Substance use disorder is a treatable health condition. Effective treatment includes voluntary, trauma-informed, low threshold care models which welcome people into care and provide a range of services including medication, therapy, case management, peer support, and harm reduction services. 

“While we share a sense of urgency about this crisis, an approach that leads with criminalization is fatally flawed,” Scott Weiner, emergency physician and Director of Brigham Comprehensive Opioid Response and Education (B-CORE) Program. “This humanitarian crisis calls for innovative, bold, and effective interventions. Criminalization has been tried for decades and it is ineffective, inhumane, harmful, and not evidence-based.”

Signatories ask elected officials to channel energy and resources into proven public health, treatment, and harm reduction strategies, including supportive housing, low threshold substance use disorder treatment, harm reduction services, and overdose prevention sites. The public health experts note that these efforts must be diffused and made available across neighborhoods and communities.

 “We urge our leaders wrestling with this crisis to focus on proven solutions to these pressing needs, said Dr. Sarah Wakeman, Medical Director for Substance Use Disorder at Mass General Brigham. “If our goal is to be effective and evidence-based, responses must be led by health care and social service providers, and not displaced to the criminal legal system. We as healthcare providers stand at the ready to explore how we might collaborate on effective, humane strategies to address this urgent public health crisis.”
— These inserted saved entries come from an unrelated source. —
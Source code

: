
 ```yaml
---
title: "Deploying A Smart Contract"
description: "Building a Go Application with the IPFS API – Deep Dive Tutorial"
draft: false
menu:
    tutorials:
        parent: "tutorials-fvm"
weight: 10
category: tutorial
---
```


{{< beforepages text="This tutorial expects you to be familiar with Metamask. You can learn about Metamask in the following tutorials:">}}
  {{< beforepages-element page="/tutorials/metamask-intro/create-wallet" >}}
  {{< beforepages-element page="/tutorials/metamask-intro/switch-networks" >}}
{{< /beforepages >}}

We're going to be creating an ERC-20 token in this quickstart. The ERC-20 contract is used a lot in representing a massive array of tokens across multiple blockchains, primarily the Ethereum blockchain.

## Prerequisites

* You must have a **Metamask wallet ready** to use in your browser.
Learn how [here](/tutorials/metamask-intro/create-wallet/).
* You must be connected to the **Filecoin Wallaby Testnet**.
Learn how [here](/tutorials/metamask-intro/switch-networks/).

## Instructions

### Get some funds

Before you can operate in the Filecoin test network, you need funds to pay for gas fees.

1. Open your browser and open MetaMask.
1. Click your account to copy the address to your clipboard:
Signers of the letter include: Elsie Taveras of Mass General Brigham Hospitals; the Massachusetts Society of Addiction Medicine, Kathleen Kerrigan of the Massachusetts College of Emergency Physicians, Danna Mauch of the Massachusetts Association for Mental Health, Dr. Todd Kerensky of the Massachusetts Society of Addiction Medicine, Sarah Porter of Victory Programs, Philip Kassel of the Mental Health Legal Advisors Committee, Carol Rose of the ACLU, Elizabeth Matos of Prisoners Legal Services, Katy Naples-Mitchell of the Charles Hamilton Houston Institute for Race and Justice, Linda Arian of the Criminal Justice Policy Coalition, and Cynthis Kussy-Goldberg of the F8 Foundation.